You have to be able to show the commissioner of stamp duty that the bare trustee was the apparent purchaser and that the super fund was the real purchaser. This is done with a statutory declaration which attaches a trail of documents that shows how the money was supplied to the bare trustee. You would need bank statements showing money coming from the super fund’s bank account, copies of cheques to be linked to bank statements and loan documentation.

According to the State Revenue Office (Victoria), the ‘apparent purchaser’ exemption in section 34 of the Duties Act 2000 (Vic) (the Act) and the evidentiary requirements for that section has to be followed.

They also said the following on their website:

  • The initial purchase of the property by the custodian on behalf of the regulated superannuation fund (RSF) is a dutiable transaction pursuant to s7(1)(a) of the act. Accordingly, it will attract duty at ad valorem rates at the time the property is transferred to the custodian,

  • Subsequently, the custodian will declare that it is holding the property on trust for the RSF trustee. In this instance, s7(1)(b)(i) of the act charges duty on a declaration of trust relating to the dutiable property, the specification of which forms part of the declaration of trust or part of the transaction constituted by the declaration of trust. Accordingly, in the absence of an exemption, s7(1)(b)(i) of the act would apply separately to charge duty on the declaration of trust made by the custodian.

  • However, s7(1)(b)(i) will not apply if it can be shown that the custodian is merely holding the property for the RSF under a fixed or bare trust. In that case, s34(1)(a)(i) of the act will apply to exempt the declaration of trust from duty.

  • In order for s34(1)(a)(i) of the act to apply, it must be shown that all monies for the purchase of a particular property have been provided by the ‘real purchaser’, as this provides confirmation of the resulting trust relationship between the parties. Here, the specific wording of the trust deed may be relevant in making a final determination. 

  • Alternatively, if the transfer of the property to the custodian and the declaration of trust occurred contemporaneously, s17 of the act may apply to exempt the declaration of trust from duty.

  • The final step of the arrangement is the ultimate transfer of the property from the custodian to the RSF, which is likely to occur upon discharge of the borrowings. Depending on the particular facts of the arrangement, there are two possible exemptions which may apply.

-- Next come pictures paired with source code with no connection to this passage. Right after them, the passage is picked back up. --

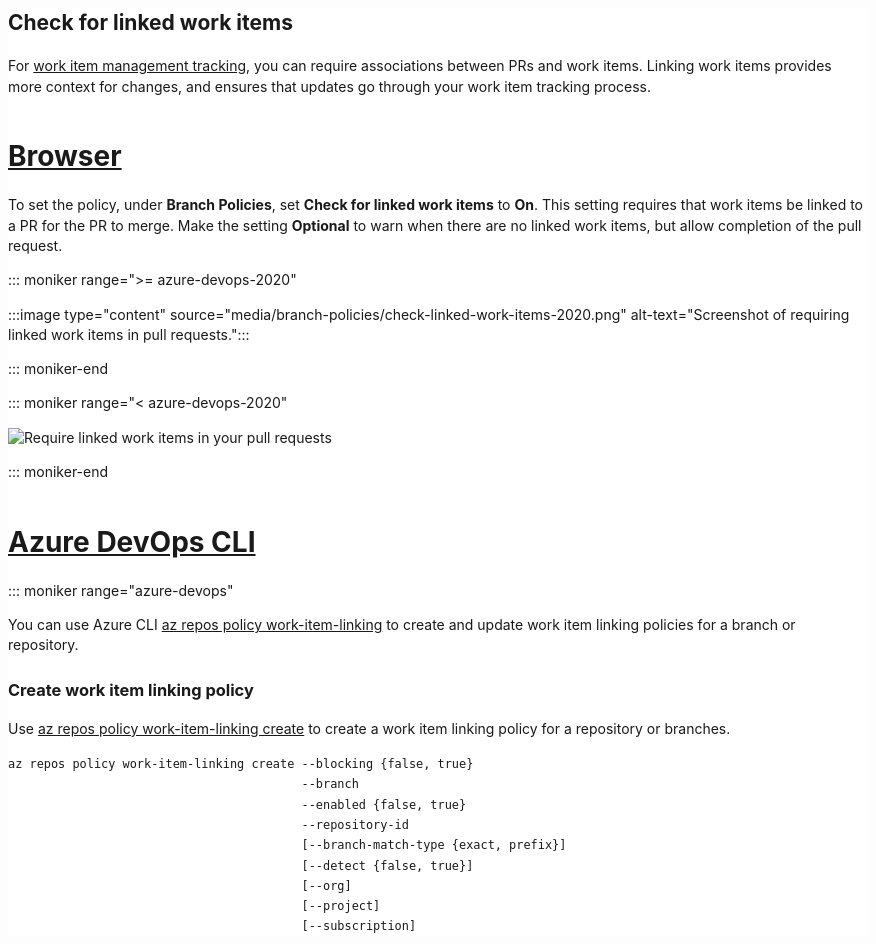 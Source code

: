 
<a id="check-linked-wi" />

## Check for linked work items

For [work item management tracking](../../boards/backlogs/connect-work-items-to-git-dev-ops.md), you can require associations between PRs and work items. Linking work items provides more context for changes, and ensures that updates go through your work item tracking process.

# [Browser](#tab/browser)

To set the policy, under **Branch Policies**, set **Check for linked work items** to **On**. This setting requires that work items be linked to a PR for the PR to merge. Make the setting **Optional** to warn when there are no linked work items, but allow completion of the pull request.

::: moniker range=">= azure-devops-2020"

:::image type="content" source="media/branch-policies/check-linked-work-items-2020.png" alt-text="Screenshot of requiring linked work items in pull requests.":::

::: moniker-end

::: moniker range="< azure-devops-2020"

![Require linked work items in your pull requests](media/branch-policies/work-item-linking-2018.png)

::: moniker-end
 

# [Azure DevOps CLI](#tab/azure-devops-cli)

::: moniker range="azure-devops" 

You can use Azure CLI [az repos policy work-item-linking](/cli/azure/repos/policy/work-item-linking#az-repos-policy-work-item-linking) to create and update work item linking policies for a branch or repository.

<a id="create-wi-policy" /> 

### Create work item linking policy

Use [az repos policy work-item-linking create](/cli/azure/repos/policy/work-item-linking#az-repos-policy-work-item-linking-create) to create a work item linking policy for a repository or branches.

```azurecli
az repos policy work-item-linking create --blocking {false, true}
                                         --branch
                                         --enabled {false, true}
                                         --repository-id
                                         [--branch-match-type {exact, prefix}]
                                         [--detect {false, true}]
                                         [--org]
                                         [--project]
                                         [--subscription]
```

  • If the commissioner of State Revenue has applied s34(1)(a)(i) of the act to exempt the declaration of trust from duty, then s34(1)(b) of the act would apply to the subsequent transfer of the property to the RSF.

  • Alternatively, s36 of the act may apply to exempt a subsequent transfer of the property from the custodian to the trustee of the RSF if evidence is produced which establishes that:

          1. Duty was paid when the property was acquired by the custodian;

          2. For the whole period from the time the trust was declared by the custodian to the time when the property was transferred to the trustee of the RSF –

  • The trustee of the RSF was always the only beneficiary;
  • The beneficiaries (who are natural persons) of the RSF were always the only beneficiaries of the RSF; or
  • The evidentiary requirements manual sets out the supporting evidentiary requirements for the assessment of duty.